Argyrios Gerogiannis, Yu-Han Huang, Venugopal V. Veeravalli
TL;DR
This work interrogates the practicality of prior-free black-box NS-RL using the MASTER framework. It demonstrates that for realistic horizons, MASTER’s non-stationarity detection is unlikely to trigger, causing performance to resemble a random-restart strategy with memory, and that its theoretically derived regret bounds remain trivial for very large horizons. Through experiments on piecewise stationary MABs, the study shows that quickest-change-detection (QCD) based methods are more robust and consistently outperform MASTER and naive random restarting. The results motivate the development of principled, QCD-based detectors for NS-RL that extend to broader settings beyond multi-armed bandits, highlighting a gap between order-optimal theory and practical feasibility. Overall, the paper emphasizes that effective change detection is key to viable NS-RL and suggests that future work should integrate rigorous QCD-based mechanisms into black-box RL systems.
Abstract
We study the problem of Non-Stationary Reinforcement Learning (NS-RL) without prior knowledge about the system's non-stationarity. A state-of-the-art, black-box algorithm, known as MASTER, is considered, with a focus on identifying the conditions under which it can achieve its stated goals.
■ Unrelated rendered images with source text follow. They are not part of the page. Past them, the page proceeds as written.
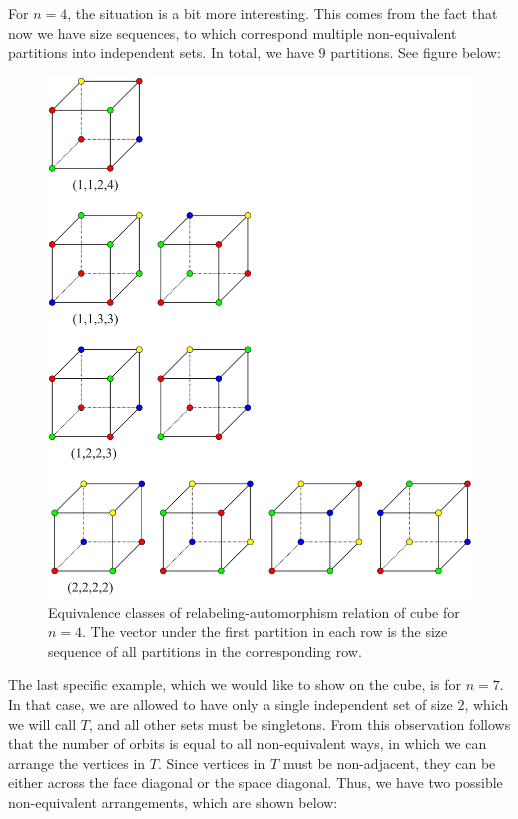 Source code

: For $n=4$, the situation is a bit more interesting. This comes from the fact that now we have size sequences, to which correspond multiple non-equivalent partitions into independent sets. In total, we have $9$ partitions. See figure below:

\begin{figure}[H]
    \centering
    \includegraphics[width=1\textwidth]{Resources/Figs/cube_non_relaut-4-clrings.pdf}
    \caption{Equivalence classes of relabeling-automorphism relation of cube for $n=4$. The vector under the first partition in each row is the size sequence of all partitions in the corresponding row.}
    \label{fig:cube-4clring-relaut-classes}
\end{figure}

The last specific example, which we would like to show on the cube, is for $n=7$. In that case, we are allowed to have only a single independent set of size $2$, which we will call $T$, and all other sets must be singletons. From this observation follows that the number of orbits is equal to all non-equivalent ways, in which we can arrange the vertices in $T$. Since vertices in $T$ must be non-adjacent, they can be either across the face diagonal or the space diagonal. Thus, we have two possible non-equivalent arrangements, which are shown below:

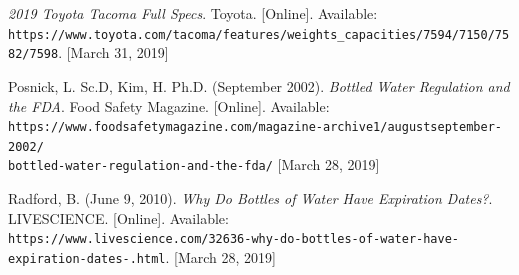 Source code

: \documentclass{article}
\begin{document}
\begin{thebibliography}{9}
\textit{2019 Toyota Tacoma Full Specs}. Toyota. [Online]. Available: \\\texttt{https://www.toyota.com/tacoma/features/weights\_capacities/7594/7150/7582/7598}. [March 31, 2019]

Posnick, L. Sc.D, Kim, H. Ph.D. (September 2002). \textit{Bottled Water Regulation and the FDA}. Food Safety Magazine. [Online]. Available:
\\\texttt{https://www.foodsafetymagazine.com/magazine-archive1/augustseptember-2002/}
\\\texttt{bottled-water-regulation-and-the-fda/}
[March 28, 2019]

Radford, B. (June 9, 2010). \textit{Why Do Bottles of Water Have Expiration Dates?}. LIVESCIENCE. [Online]. Available:
\\\texttt{https://www.livescience.com/32636-why-do-bottles-of-water-have-expiration-dates-.html}.
[March 28, 2019]

\end{thebibliography}
\end{document}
Specifically, we prove that MASTER's non-stationarity detection mechanism is not triggered for practical choices of horizon, leading to performance akin to a random restarting algorithm. Moreover, we show that the regret bound for MASTER, while being order optimal, stays above the worst-case linear regret until unreasonably large values of the horizon. To validate these observations, MASTER is tested for the special case of piecewise stationary multi-armed bandits, along with methods that employ random restarting, and others that use quickest change detection to restart. A simple, order optimal random restarting algorithm, that has prior knowledge of the non-stationarity is proposed as a baseline. The behavior of the MASTER algorithm is validated in simulations, and it is shown that methods employing quickest change detection are more robust and consistently outperform MASTER and other random restarting approaches.